Collected data
★ ★ ★ ★ ★ ★ ★
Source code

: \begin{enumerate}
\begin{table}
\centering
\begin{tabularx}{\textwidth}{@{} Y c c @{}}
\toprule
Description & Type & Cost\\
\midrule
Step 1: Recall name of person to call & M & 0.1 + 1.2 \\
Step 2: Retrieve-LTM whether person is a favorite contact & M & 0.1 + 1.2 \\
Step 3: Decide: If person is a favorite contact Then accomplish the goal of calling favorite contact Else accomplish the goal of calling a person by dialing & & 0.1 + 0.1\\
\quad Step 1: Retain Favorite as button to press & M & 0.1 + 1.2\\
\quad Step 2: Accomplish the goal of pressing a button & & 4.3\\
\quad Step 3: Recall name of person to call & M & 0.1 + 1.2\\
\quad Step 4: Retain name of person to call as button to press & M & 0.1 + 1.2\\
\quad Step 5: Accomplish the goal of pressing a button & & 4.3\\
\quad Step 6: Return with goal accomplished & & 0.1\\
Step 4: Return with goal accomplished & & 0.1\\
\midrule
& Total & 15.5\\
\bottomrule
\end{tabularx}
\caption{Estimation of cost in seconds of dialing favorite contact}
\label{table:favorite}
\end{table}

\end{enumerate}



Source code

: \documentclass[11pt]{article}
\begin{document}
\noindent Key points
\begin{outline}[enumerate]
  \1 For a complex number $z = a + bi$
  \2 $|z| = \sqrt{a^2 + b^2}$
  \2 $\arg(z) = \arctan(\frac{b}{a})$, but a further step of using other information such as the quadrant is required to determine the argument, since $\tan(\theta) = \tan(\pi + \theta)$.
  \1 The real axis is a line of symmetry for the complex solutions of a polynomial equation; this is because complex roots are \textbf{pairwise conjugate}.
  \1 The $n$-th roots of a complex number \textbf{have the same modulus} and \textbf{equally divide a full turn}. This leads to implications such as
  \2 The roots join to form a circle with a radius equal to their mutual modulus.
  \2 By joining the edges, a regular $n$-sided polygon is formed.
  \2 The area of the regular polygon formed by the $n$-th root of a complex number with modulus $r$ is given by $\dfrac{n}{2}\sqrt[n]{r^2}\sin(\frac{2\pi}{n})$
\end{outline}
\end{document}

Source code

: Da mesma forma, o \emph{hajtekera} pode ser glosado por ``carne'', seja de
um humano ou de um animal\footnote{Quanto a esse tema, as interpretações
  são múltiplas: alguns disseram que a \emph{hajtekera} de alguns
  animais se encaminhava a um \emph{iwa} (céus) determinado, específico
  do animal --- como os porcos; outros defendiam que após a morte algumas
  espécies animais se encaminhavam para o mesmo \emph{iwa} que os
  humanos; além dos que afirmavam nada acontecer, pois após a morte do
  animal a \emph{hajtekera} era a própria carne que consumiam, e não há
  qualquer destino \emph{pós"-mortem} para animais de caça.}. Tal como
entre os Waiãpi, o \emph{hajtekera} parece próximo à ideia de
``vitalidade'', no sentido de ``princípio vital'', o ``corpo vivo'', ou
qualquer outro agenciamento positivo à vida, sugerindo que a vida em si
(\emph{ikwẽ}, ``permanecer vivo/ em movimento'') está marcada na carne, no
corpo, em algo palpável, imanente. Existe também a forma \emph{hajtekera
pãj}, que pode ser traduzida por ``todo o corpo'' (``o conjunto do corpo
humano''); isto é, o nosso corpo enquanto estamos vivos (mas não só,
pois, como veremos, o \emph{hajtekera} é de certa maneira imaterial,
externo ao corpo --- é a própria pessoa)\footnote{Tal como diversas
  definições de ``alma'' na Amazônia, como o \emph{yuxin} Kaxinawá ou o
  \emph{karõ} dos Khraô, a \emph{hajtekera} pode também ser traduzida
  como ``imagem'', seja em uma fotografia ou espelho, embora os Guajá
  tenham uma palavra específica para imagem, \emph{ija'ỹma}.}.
★ ★ ★ ★ ★ ★ ★
Description of the task
Copy the data once more. Leave nothing out.

Solution to the exercise
Source code

: \begin{enumerate}
\begin{table}
\centering
\begin{tabularx}{\textwidth}{@{} Y c c @{}}
\toprule
Description & Type & Cost\\
\midrule
Step 1: Recall name of person to call & M & 0.1 + 1.2 \\
Step 2: Retrieve-LTM whether person is a favorite contact & M & 0.1 + 1.2 \\
Step 3: Decide: If person is a favorite contact Then accomplish the goal of calling favorite contact Else accomplish the goal of calling a person by dialing & & 0.1 + 0.1\\
\quad Step 1: Retain Favorite as button to press & M & 0.1 + 1.2\\
\quad Step 2: Accomplish the goal of pressing a button & & 4.3\\
\quad Step 3: Recall name of person to call & M & 0.1 + 1.2\\
\quad Step 4: Retain name of person to call as button to press & M & 0.1 + 1.2\\
\quad Step 5: Accomplish the goal of pressing a button & & 4.3\\
\quad Step 6: Return with goal accomplished & & 0.1\\
Step 4: Return with goal accomplished & & 0.1\\
\midrule
& Total & 15.5\\
\bottomrule
\end{tabularx}
\caption{Estimation of cost in seconds of dialing favorite contact}
\label{table:favorite}
\end{table}

\end{enumerate}



Source code

: \documentclass[11pt]{article}
\begin{document}
\noindent Key points
\begin{outline}[enumerate]
  \1 For a complex number $z = a + bi$
  \2 $|z| = \sqrt{a^2 + b^2}$
  \2 $\arg(z) = \arctan(\frac{b}{a})$, but a further step of using other information such as the quadrant is required to determine the argument, since $\tan(\theta) = \tan(\pi + \theta)$.
  \1 The real axis is a line of symmetry for the complex solutions of a polynomial equation; this is because complex roots are \textbf{pairwise conjugate}.
  \1 The $n$-th roots of a complex number \textbf{have the same modulus} and \textbf{equally divide a full turn}. This leads to implications such as
  \2 The roots join to form a circle with a radius equal to their mutual modulus.
  \2 By joining the edges, a regular $n$-sided polygon is formed.
  \2 The area of the regular polygon formed by the $n$-th root of a complex number with modulus $r$ is given by $\dfrac{n}{2}\sqrt[n]{r^2}\sin(\frac{2\pi}{n})$
\end{outline}
\end{document}

Source code

: Da mesma forma, o \emph{hajtekera} pode ser glosado por ``carne'', seja de
um humano ou de um animal\footnote{Quanto a esse tema, as interpretações
  são múltiplas: alguns disseram que a \emph{hajtekera} de alguns
  animais se encaminhava a um \emph{iwa} (céus) determinado, específico
  do animal --- como os porcos; outros defendiam que após a morte algumas
  espécies animais se encaminhavam para o mesmo \emph{iwa} que os
  humanos; além dos que afirmavam nada acontecer, pois após a morte do
  animal a \emph{hajtekera} era a própria carne que consumiam, e não há
  qualquer destino \emph{pós"-mortem} para animais de caça.}. Tal como
entre os Waiãpi, o \emph{hajtekera} parece próximo à ideia de
``vitalidade'', no sentido de ``princípio vital'', o ``corpo vivo'', ou
qualquer outro agenciamento positivo à vida, sugerindo que a vida em si
(\emph{ikwẽ}, ``permanecer vivo/ em movimento'') está marcada na carne, no
corpo, em algo palpável, imanente. Existe também a forma \emph{hajtekera
pãj}, que pode ser traduzida por ``todo o corpo'' (``o conjunto do corpo
humano''); isto é, o nosso corpo enquanto estamos vivos (mas não só,
pois, como veremos, o \emph{hajtekera} é de certa maneira imaterial,
externo ao corpo --- é a própria pessoa)\footnote{Tal como diversas
  definições de ``alma'' na Amazônia, como o \emph{yuxin} Kaxinawá ou o
  \emph{karõ} dos Khraô, a \emph{hajtekera} pode também ser traduzida
  como ``imagem'', seja em uma fotografia ou espelho, embora os Guajá
  tenham uma palavra específica para imagem, \emph{ija'ỹma}.}.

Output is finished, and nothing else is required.